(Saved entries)
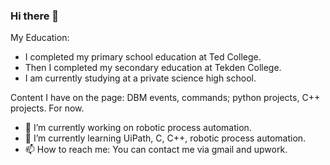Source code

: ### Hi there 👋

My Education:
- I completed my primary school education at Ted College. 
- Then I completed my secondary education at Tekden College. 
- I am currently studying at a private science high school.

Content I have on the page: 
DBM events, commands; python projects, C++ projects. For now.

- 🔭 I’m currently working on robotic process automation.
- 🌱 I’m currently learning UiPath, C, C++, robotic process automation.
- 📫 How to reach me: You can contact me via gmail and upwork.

→ **Work instruction**:
Return every line of the entries above that the string "currently" appears in.

→ **Written response**:
- I am currently studying at a private science high school.
- 🔭 I’m currently working on robotic process automation.
- 🌱 I’m currently learning UiPath, C, C++, robotic process automation.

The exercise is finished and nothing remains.